Dataset entries:
++++++
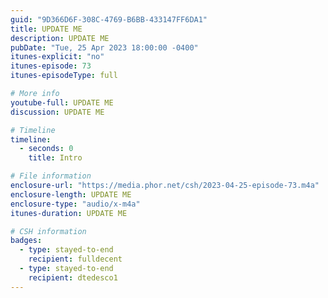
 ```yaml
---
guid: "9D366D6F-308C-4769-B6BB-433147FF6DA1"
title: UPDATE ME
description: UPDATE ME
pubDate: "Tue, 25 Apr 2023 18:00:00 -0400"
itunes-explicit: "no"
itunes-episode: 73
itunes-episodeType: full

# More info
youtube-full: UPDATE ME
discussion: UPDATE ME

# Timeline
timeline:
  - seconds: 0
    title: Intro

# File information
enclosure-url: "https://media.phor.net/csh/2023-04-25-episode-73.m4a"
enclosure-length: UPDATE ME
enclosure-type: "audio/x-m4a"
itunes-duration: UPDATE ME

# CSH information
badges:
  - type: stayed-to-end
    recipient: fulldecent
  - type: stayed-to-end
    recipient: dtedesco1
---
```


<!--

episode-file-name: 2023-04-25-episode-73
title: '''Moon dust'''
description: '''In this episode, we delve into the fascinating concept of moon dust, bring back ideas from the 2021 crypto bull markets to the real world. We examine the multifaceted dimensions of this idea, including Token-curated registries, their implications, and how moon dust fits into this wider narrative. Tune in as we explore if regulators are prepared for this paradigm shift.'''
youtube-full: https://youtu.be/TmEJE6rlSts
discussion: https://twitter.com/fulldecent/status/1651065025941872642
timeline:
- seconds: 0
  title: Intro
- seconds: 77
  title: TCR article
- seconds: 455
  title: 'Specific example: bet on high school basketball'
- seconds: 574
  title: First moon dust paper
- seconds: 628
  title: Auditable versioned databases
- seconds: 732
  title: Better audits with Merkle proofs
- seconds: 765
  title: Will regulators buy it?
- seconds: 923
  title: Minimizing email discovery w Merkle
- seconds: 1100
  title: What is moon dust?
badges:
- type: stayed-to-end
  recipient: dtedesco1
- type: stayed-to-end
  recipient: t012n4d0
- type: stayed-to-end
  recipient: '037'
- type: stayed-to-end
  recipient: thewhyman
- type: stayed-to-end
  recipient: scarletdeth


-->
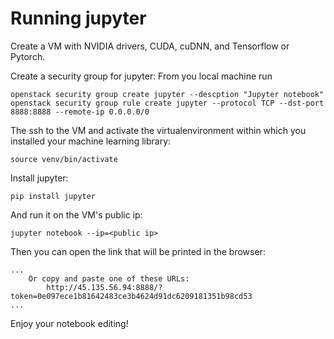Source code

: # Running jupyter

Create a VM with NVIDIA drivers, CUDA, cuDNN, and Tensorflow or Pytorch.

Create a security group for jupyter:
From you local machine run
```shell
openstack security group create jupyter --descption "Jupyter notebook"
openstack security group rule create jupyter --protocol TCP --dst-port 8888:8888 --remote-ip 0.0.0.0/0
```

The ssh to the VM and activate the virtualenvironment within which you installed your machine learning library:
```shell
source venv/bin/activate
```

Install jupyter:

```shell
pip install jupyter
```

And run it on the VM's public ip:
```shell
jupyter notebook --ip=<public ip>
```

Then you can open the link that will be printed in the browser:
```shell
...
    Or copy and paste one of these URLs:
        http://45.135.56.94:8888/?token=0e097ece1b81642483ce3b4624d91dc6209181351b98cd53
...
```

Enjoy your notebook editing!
++++++
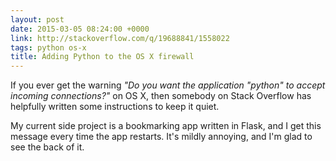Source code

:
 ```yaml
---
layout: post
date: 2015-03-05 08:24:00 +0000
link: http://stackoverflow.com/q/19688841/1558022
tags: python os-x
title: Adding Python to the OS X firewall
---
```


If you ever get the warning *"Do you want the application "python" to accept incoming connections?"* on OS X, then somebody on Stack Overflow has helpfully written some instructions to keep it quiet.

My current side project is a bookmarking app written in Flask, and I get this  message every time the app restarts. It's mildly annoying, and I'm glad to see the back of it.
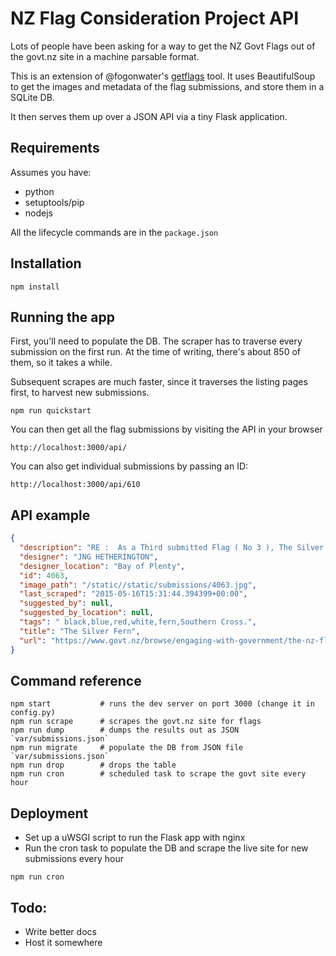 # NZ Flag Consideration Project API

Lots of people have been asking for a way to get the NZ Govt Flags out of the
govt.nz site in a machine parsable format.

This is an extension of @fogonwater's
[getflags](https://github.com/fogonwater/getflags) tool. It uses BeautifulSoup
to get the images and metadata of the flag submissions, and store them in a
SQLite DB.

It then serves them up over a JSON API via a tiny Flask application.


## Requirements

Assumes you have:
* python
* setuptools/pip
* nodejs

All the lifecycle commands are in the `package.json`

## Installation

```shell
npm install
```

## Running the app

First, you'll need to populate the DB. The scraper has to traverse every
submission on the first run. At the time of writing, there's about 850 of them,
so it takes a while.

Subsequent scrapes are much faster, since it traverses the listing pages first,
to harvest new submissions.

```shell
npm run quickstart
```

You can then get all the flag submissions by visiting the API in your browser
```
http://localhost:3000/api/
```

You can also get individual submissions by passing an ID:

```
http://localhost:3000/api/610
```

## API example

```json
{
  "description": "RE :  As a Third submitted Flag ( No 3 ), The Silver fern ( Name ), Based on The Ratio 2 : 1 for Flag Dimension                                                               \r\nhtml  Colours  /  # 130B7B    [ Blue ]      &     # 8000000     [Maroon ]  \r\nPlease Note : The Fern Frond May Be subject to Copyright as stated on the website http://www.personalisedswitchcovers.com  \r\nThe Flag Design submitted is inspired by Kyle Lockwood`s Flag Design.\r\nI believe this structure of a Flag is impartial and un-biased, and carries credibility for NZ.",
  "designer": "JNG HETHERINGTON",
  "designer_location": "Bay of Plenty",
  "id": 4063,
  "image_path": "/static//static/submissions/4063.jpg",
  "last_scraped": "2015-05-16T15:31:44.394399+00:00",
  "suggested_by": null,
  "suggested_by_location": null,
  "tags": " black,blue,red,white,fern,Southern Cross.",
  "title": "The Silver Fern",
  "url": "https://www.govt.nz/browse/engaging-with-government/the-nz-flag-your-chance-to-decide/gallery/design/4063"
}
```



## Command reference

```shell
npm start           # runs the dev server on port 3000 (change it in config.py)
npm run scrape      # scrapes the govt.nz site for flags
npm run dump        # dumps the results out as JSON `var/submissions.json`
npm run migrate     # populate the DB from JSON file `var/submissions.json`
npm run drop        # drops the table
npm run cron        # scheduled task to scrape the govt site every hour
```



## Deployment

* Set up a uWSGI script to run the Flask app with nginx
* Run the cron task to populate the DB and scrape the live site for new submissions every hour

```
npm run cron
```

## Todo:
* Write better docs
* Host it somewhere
++++++
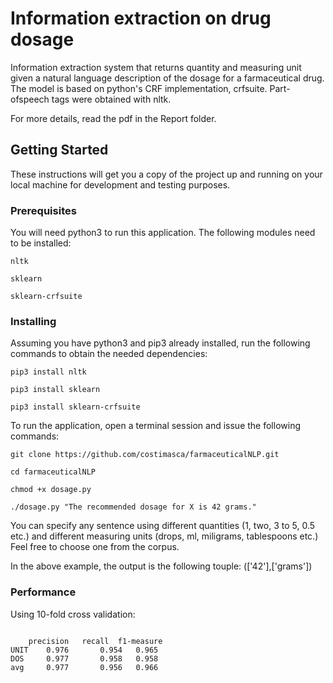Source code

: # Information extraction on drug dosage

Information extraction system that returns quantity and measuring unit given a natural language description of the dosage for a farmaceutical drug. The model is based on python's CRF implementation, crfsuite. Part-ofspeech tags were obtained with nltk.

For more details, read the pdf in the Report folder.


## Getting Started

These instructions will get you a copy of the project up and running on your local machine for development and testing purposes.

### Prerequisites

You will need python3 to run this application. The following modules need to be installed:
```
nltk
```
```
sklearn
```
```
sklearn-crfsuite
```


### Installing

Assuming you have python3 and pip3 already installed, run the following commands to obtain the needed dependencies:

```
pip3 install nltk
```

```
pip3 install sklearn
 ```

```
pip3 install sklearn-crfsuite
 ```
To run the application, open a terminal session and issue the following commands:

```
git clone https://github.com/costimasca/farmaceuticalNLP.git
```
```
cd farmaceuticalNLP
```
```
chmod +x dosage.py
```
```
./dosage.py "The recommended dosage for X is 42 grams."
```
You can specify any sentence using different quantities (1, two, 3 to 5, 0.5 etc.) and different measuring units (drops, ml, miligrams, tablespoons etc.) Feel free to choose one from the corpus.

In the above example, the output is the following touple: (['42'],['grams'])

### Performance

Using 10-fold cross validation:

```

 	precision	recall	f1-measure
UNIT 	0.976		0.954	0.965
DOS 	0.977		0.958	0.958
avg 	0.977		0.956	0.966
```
++++++
→ Task to carry out
Wherever a line of the data above contains "sklearn", copy that line.

→ Answer for the task
sklearn
sklearn-crfsuite
pip3 install sklearn
pip3 install sklearn-crfsuite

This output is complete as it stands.